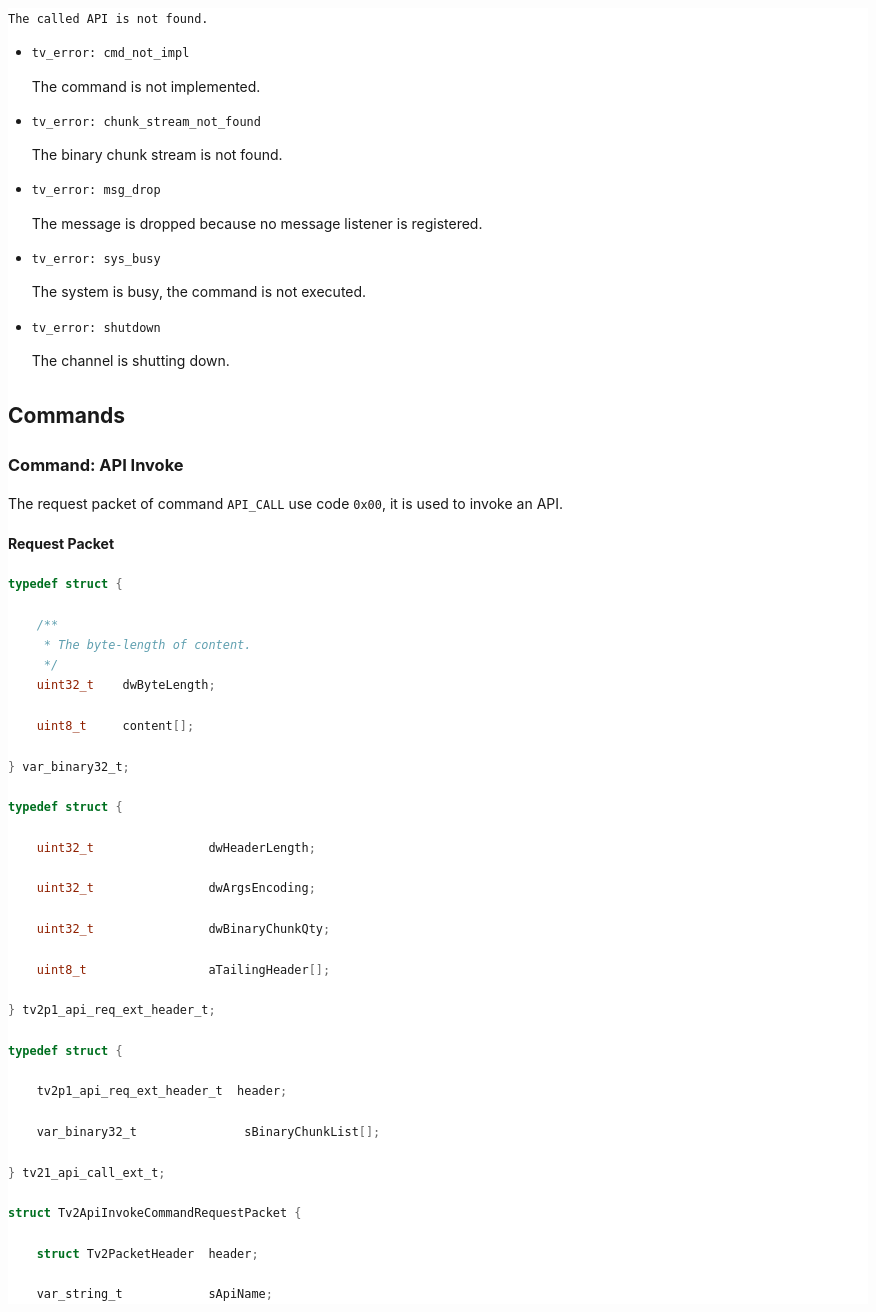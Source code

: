     The called API is not found.

- `tv_error: cmd_not_impl`
    
    The command is not implemented.

- `tv_error: chunk_stream_not_found`

    The binary chunk stream is not found.

- `tv_error: msg_drop`

    The message is dropped because no message listener is registered.

- `tv_error: sys_busy`

    The system is busy, the command is not executed.

- `tv_error: shutdown`

    The channel is shutting down.

## Commands

### Command: API Invoke

The request packet of command `API_CALL` use code `0x00`, it is used to invoke an API.

#### Request Packet

```c
typedef struct {

    /**
     * The byte-length of content.
     */
    uint32_t    dwByteLength;

    uint8_t     content[];

} var_binary32_t;

typedef struct {

    uint32_t                dwHeaderLength;

    uint32_t                dwArgsEncoding;

    uint32_t                dwBinaryChunkQty;

    uint8_t                 aTailingHeader[];

} tv2p1_api_req_ext_header_t;

typedef struct {

    tv2p1_api_req_ext_header_t  header;

    var_binary32_t               sBinaryChunkList[];

} tv21_api_call_ext_t;

struct Tv2ApiInvokeCommandRequestPacket {

    struct Tv2PacketHeader  header;

    var_string_t            sApiName;

```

——

Exercise objective →
Print the lines from the beginning of the records up to and including the line containing "The message is", word for word, with no pictures.

Your solution →
Source code

:     The called API is not found.

- `tv_error: cmd_not_impl`
    
    The command is not implemented.

- `tv_error: chunk_stream_not_found`

    The binary chunk stream is not found.

- `tv_error: msg_drop`

    The message is dropped because no message listener is registered.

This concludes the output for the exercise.